Türkiye otomotiv sektöründe devamlı bu şekilde büyük rakamlarda ithalat yapıyor zaten... Gelişen teknoloji ve buna bağlı olarak otomobil fiyatlarının artışına bakarsak bu alanda çok çok yüksek artış olduğunu sanmıyorum ... Ki zaten yıllardır ithal ettiğimiz araç sayısı artıyor, trafiğe çıkan araç sayısı her yıl düzenli olarak çoğalıyor ... Burada harcanan paranın miktarına değil, ithal ettiğin araç miktarına ve araç başına verdiğin ortalama bedele bakmak gerekir ... Bunun dışında kur ve vergilendirmede önemli tabi ...

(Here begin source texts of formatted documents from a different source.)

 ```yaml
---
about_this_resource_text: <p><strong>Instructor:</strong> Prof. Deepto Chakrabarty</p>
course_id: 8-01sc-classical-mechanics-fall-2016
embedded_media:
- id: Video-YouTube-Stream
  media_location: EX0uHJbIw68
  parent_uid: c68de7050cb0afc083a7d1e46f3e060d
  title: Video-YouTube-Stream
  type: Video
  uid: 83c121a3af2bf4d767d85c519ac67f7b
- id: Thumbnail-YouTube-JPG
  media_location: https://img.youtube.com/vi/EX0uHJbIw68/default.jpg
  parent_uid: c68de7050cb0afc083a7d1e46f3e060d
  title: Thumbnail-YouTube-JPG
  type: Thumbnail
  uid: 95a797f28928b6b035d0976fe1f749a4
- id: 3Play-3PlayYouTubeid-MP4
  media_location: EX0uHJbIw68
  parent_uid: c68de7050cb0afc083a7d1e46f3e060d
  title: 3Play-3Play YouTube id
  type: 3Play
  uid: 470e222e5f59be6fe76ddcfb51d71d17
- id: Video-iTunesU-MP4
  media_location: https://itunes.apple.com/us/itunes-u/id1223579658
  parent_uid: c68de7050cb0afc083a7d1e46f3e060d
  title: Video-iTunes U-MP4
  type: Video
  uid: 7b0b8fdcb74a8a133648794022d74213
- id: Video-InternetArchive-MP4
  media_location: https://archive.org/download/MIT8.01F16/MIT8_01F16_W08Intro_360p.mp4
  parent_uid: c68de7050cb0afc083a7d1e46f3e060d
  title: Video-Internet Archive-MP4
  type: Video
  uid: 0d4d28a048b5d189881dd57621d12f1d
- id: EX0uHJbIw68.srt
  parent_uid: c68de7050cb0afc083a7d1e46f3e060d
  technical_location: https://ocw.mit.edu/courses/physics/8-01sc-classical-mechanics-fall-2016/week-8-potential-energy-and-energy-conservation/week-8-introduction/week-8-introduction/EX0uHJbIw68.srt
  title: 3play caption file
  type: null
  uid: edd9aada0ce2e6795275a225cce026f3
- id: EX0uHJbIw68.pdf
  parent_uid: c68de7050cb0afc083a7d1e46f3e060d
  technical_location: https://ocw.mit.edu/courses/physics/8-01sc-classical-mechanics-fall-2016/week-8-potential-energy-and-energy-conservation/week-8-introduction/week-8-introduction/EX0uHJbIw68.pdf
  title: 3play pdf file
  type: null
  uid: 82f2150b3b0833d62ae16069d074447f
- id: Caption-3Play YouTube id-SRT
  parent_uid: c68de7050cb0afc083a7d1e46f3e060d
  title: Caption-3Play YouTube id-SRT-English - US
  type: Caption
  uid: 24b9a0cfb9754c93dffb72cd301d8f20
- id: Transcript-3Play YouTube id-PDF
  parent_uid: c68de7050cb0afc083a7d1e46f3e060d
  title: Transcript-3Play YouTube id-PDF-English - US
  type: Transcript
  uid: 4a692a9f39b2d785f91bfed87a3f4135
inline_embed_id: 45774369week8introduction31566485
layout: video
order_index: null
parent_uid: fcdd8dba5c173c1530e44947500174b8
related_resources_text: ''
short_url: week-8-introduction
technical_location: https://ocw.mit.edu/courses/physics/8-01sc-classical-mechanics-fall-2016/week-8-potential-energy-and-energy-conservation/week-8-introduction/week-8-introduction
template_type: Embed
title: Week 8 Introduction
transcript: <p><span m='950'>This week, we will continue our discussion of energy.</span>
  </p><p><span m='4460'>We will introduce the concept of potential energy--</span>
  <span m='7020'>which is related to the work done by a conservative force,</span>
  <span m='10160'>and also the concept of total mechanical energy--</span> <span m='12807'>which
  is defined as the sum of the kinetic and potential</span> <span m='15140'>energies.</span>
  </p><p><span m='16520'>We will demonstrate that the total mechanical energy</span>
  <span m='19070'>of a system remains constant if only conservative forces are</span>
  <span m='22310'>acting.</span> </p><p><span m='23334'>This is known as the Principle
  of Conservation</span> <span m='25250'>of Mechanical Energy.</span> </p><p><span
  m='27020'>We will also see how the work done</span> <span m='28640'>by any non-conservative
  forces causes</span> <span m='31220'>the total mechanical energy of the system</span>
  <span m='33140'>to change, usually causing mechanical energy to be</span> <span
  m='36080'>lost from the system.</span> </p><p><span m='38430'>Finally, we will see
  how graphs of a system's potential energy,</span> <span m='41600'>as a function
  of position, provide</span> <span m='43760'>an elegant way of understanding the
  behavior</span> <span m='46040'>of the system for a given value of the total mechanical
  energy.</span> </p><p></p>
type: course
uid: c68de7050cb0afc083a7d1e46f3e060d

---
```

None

Devlet 2012'den itibaren geçerli olmak üzere, tüm dizel araçların şirket üzerine alınarak vergi indiriminden yararlanma imkanını ortadan kaldırdı ... Artık sadece ticari araçlarda vergi indirimi var ... yani artık 300 milyarlık jipi şirket adına alamayacak vatandaş, bu durumda bu satışları kesinlikle azaltacaktır zaten ... Bu tür dalgalanmalar dönemseldir, ülkemizde de meclistekilerin keyfine veya çıkarlarına bağlıdır ... Bir gecede lüks tüketim vergisini düşürüp, lüks araç ithal edip; ertesi gün her şeyi eski haline getirirler. Kişilerin veya ilişkili oldukları şahısların çıkarlarına bağlıdır bu :))
ÖTV,vergi şu bu ile ithalatı cazip olmaktan çıkarıp dengeye oturtursun olur biter.
seni ekonomi bakanı yapalım :) bu dediklerini yap hocam ... Amerikalardan Maliye Bakanı getirdiler o yapamadı... umarım bir gün dediğin şekilde "basitçe" birileri yapar ...
ama o bahsettiğin vergi artırımları senin 2000TL lik maaşının reelliğini etkileyecek bunu unutma ... zaten sıradan bir vatandaş 10un üzerinde vergi ödüyor, sadece yaşam ihtiyaçlarını karşılarken ... cebine giren paranın %30undan fazlasını seve seve devlete geri veriyorsun ... sanırım sen %50 sini verelim kapatsınlar açığı diyorsun :))
Ben diyorum ki , cari açık kötüdür ama bu fakirleştiğimiz anlamına gelmez, düzeltilmesi,dengeye oturtulması gereken bir konudur.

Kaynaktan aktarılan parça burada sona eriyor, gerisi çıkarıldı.